Plusieurs études ont examiné les concentrations de mélamine dans les préparations pour nourrissons iraniennes. Environ 65 % des échantillons contenaient de la mélamine, avec une moyenne de 0,73 mg/kg et une concentration maximale de 3,63 mg/kg. Une autre étude a rapporté des concentrations de mélamine dans les préparations pour nourrissons allant de 0,35 à 3,40 µg/kg, avec une moyenne de 1,38 µg/kg. Globalement, la présence et la concentration de mélamine dans les préparations pour nourrissons iraniennes ont été évaluées dans diverses études, certains échantillons présentant des concentrations supérieures à la limite maximale fixée par les autorités réglementaires (2,5 mg/kg/dose).

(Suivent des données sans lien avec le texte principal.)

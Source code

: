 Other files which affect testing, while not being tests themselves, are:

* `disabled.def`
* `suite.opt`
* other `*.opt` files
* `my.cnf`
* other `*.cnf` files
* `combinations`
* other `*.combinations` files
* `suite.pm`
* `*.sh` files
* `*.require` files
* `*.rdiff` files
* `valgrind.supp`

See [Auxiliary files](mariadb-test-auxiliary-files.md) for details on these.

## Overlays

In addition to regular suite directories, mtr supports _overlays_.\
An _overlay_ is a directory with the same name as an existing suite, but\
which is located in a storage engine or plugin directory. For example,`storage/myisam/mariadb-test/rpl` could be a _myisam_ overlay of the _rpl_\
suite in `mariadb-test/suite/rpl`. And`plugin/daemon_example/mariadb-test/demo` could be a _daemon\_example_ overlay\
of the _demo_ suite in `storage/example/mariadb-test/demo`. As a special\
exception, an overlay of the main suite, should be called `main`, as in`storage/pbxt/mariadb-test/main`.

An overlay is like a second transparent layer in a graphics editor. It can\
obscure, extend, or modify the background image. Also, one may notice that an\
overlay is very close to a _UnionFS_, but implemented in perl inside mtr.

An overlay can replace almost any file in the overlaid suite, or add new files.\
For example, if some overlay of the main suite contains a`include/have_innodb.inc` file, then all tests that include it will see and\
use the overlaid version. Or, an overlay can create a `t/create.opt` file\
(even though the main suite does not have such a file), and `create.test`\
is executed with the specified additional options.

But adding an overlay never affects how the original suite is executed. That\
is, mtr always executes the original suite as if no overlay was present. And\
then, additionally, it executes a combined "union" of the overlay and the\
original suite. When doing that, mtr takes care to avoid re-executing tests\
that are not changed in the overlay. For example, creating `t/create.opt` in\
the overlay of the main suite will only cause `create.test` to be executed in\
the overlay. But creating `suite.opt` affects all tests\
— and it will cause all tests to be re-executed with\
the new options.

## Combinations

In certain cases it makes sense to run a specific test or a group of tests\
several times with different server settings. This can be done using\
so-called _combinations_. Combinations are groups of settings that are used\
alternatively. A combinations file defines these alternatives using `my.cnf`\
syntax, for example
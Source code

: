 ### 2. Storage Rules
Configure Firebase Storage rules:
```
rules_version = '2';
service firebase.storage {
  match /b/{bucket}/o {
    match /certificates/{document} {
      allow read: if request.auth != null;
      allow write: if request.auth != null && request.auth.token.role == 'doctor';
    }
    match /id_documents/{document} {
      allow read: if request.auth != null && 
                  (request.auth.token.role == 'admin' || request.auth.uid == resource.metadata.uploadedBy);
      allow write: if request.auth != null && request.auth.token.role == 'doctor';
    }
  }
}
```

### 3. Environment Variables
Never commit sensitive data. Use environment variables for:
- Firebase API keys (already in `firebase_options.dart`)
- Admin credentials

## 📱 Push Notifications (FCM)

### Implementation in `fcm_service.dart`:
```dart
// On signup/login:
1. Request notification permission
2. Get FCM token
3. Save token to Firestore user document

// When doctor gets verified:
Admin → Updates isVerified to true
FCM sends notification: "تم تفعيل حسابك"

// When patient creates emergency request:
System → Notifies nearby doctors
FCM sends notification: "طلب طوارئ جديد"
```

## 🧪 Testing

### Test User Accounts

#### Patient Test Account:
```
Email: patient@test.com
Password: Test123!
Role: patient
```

Compte tenu de l'importante consommation directe et indirecte de lait en poudre dans l'industrie agroalimentaire et du rôle essentiel des préparations pour nourrissons dans l'alimentation infantile, cette étude visait à valider une méthode de détection de la mélamine dans le lait en poudre et les préparations pour nourrissons. Plus précisément, le premier objectif était de développer une méthode quantitative rapide, simple et précise de détection de la mélamine dans les préparations pour nourrissons et le lait en poudre par chromatographie liquide à haute performance (CLHP) et détection ultraviolette (UV). Le second objectif était de déterminer la teneur en mélamine des préparations pour nourrissons et du lait en poudre commercialisés sur le marché iranien.
Les instruments utilisés pour l'analyse de la mélamine varient selon le lieu de production alimentaire. Une méthode d'analyse HPLC-UV sensible et fiable a été utilisée pour mesurer les résidus de mélamine dans le lait et les préparations pour nourrissons. Les produits laitiers contiennent diverses protéines et matières grasses susceptibles d'interférer avec la mesure de la mélamine. Par conséquent, comme l'ont noté Sun et al.22, une stratégie de purification appropriée et efficace est nécessaire avant l'analyse instrumentale. Dans cette étude, nous avons utilisé des filtres seringues jetables. Nous avons utilisé une colonne C18 pour séparer la mélamine dans les préparations pour nourrissons et le lait en poudre. La figure 1 présente le chromatogramme de détection de la mélamine. De plus, le taux de récupération des échantillons contenant 0,1 à 1,2 mg/kg de mélamine variait de 95 % à 109 %, l'équation de régression était y = 1,2487x − 0,005 (r = 0,9925) et les valeurs de l'écart-type relatif (RSD) variaient de 0,8 % à 2 %. Les données disponibles indiquent que la méthode est fiable dans la gamme de concentrations étudiée (tableau 1). Les limites de détection (LD) et de quantification (LQ) instrumentales de la mélamine étaient respectivement de 1 μg mL⁻¹ et 3 μg mL⁻¹. De plus, le spectre UV de la mélamine présentait une bande d'absorption à 242 nm. La méthode de détection est sensible, fiable et précise. Elle peut être utilisée pour le dosage de routine de la mélamine.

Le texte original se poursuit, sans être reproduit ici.